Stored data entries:

------------------------------------

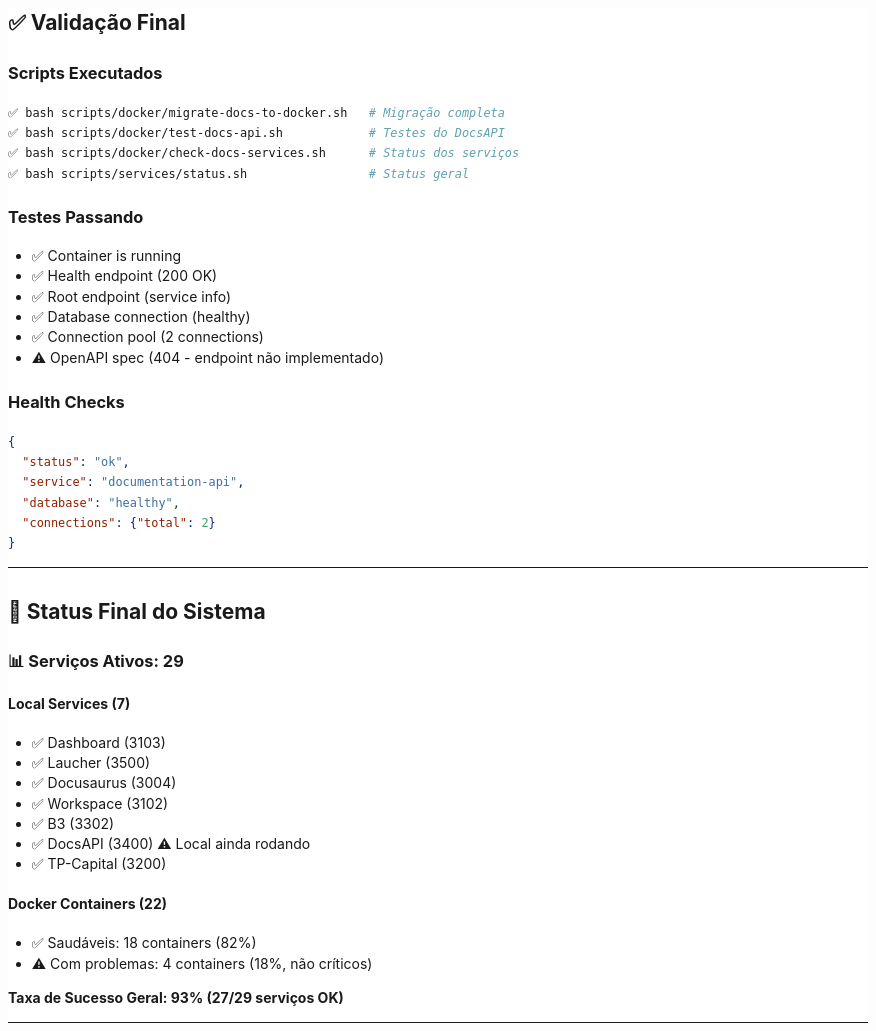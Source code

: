 
## ✅ Validação Final

### Scripts Executados
```bash
✅ bash scripts/docker/migrate-docs-to-docker.sh   # Migração completa
✅ bash scripts/docker/test-docs-api.sh            # Testes do DocsAPI
✅ bash scripts/docker/check-docs-services.sh      # Status dos serviços
✅ bash scripts/services/status.sh                 # Status geral
```

### Testes Passando
- ✅ Container is running
- ✅ Health endpoint (200 OK)
- ✅ Root endpoint (service info)
- ✅ Database connection (healthy)
- ✅ Connection pool (2 connections)
- ⚠️ OpenAPI spec (404 - endpoint não implementado)

### Health Checks
```json
{
  "status": "ok",
  "service": "documentation-api",
  "database": "healthy",
  "connections": {"total": 2}
}
```

---

## 🎯 Status Final do Sistema

### 📊 Serviços Ativos: 29

#### Local Services (7)
- ✅ Dashboard (3103)
- ✅ Laucher (3500)
- ✅ Docusaurus (3004)
- ✅ Workspace (3102)
- ✅ B3 (3302)
- ✅ DocsAPI (3400) ⚠️ Local ainda rodando
- ✅ TP-Capital (3200)

#### Docker Containers (22)
- ✅ Saudáveis: 18 containers (82%)
- ⚠️ Com problemas: 4 containers (18%, não críticos)

**Taxa de Sucesso Geral: 93% (27/29 serviços OK)**

---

------------------------------------

Required work:
Go through the data and copy every line that includes "Final".

Solution to the exercise:
## ✅ Validação Final
## 🎯 Status Final do Sistema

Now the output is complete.